Esiste però qualcuno che ricorda ancora cosa sia il metodo scientifico e che, probabilmente unico soggetto che in questa vicenda ha preso la parola con cognizione di causa, prova a spiegare al molleggiato, e indirettamente al ministro, come stiano le cose. Risponde quest’uomo al nome di Luigi Naldini, direttore dell’Istituto Telethon San Raffaele di Milano e presidente della società europea di terapia genica. Scrive Naldini: “Le scrivo dopo aver letto la sua lettera, per mettere in guardia lei e soprattutto i malati, rispetto a promesse di cure miracolistiche se prive di fondamenti scientifici e per sottolineare l’importanza del rispetto delle regole fondamentali che sono state create a tutela dei pazienti. Per questo ho deciso di raccontarle la storia dei bambini affetti dalla leucodistrofia metacromatica, la stessa della piccola Sofia, che da molti anni sono seguiti dal centro che dirigo (…) Una delle cose più difficili del nostro lavoro è dire ad un genitore che non c’è soluzione per la malattia di suo figlio (…) Davanti all’incredulità di padri e madri, la tentazione di ‘provarle tutte’ è forte: in quel momento scompaiono convegni, pubblicazioni scientifiche, si vorrebbe una bacchetta magica. Abbiamo a disposizione, invece, ‘soltanto’ i nostri studi.
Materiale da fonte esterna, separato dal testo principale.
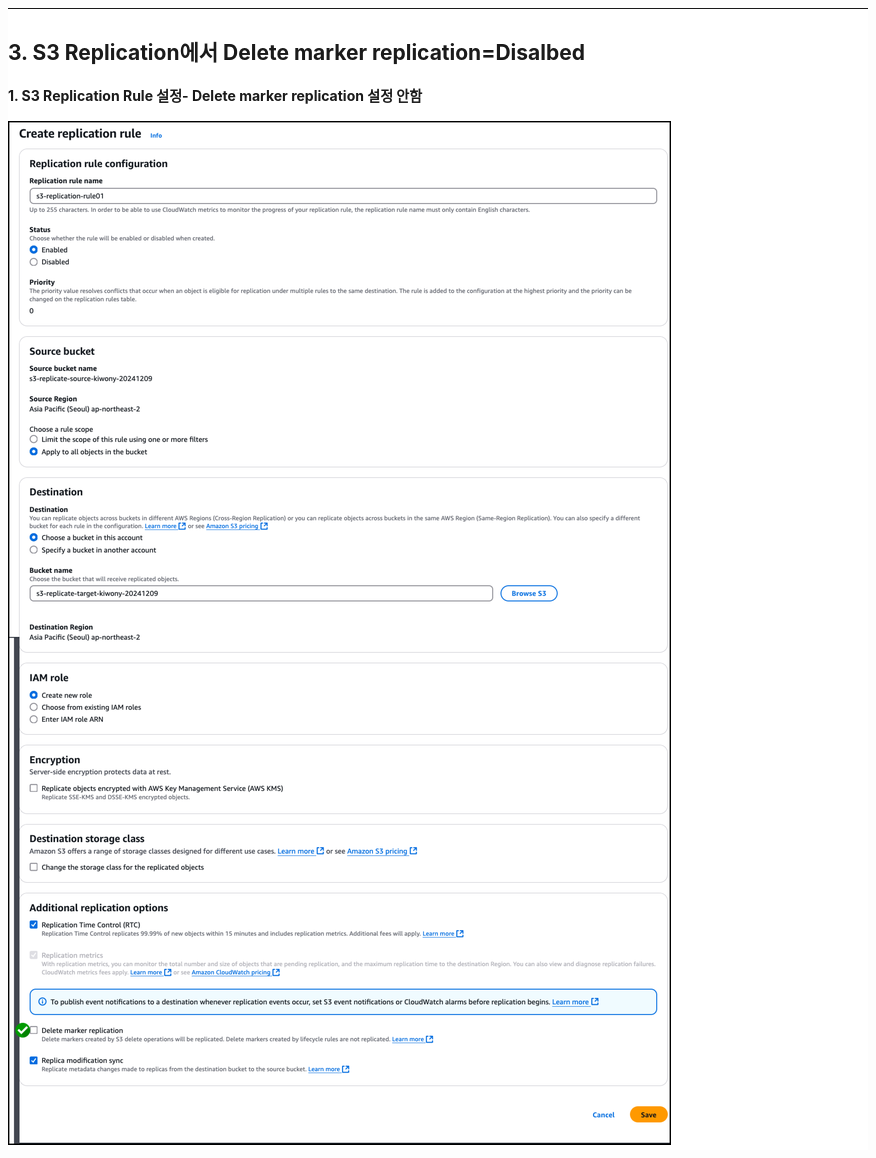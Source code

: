 



---

## 3. S3 Replication에서 Delete marker replication=Disalbed



**1. S3 Replication Rule  설정- Delete marker replication 설정 안함** 

![image-20241213225300836](images/image-20241213225300836.png)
Lavoriamo da oltre dieci anni cercando di correggere il difetto genico che è alla base di questa malattia (…) Seguire questi bambini è stato essenziale per capire la storia della malattia e disegnare uno studio clinico, che è iniziato nel 2010 e ha coinvolto otto bambini provenienti da tutto il mondo, paesi poveri e paesi ricchi. A tre anni di distanza i risultati sono incoraggianti: in una fase in cui ci saremmo aspettati di osservare i primi segni di deterioramento vediamo che stanno bene e crescono come i loro coetanei. Non ci azzardiamo a parlare ancora di cura, per questo serve tempo (…) Bisogna dimostrarne l’efficacia e la sicurezza, sotto il controllo delle autorità competenti e condividendo i risultati con la comunità scientifica. Regole che possono apparire fredde, ma che ci sforziamo di rispettare proprio per tutelare i pazienti ed assicurare il futuro sviluppo delle terapie se dimostrate sicure ed efficaci”.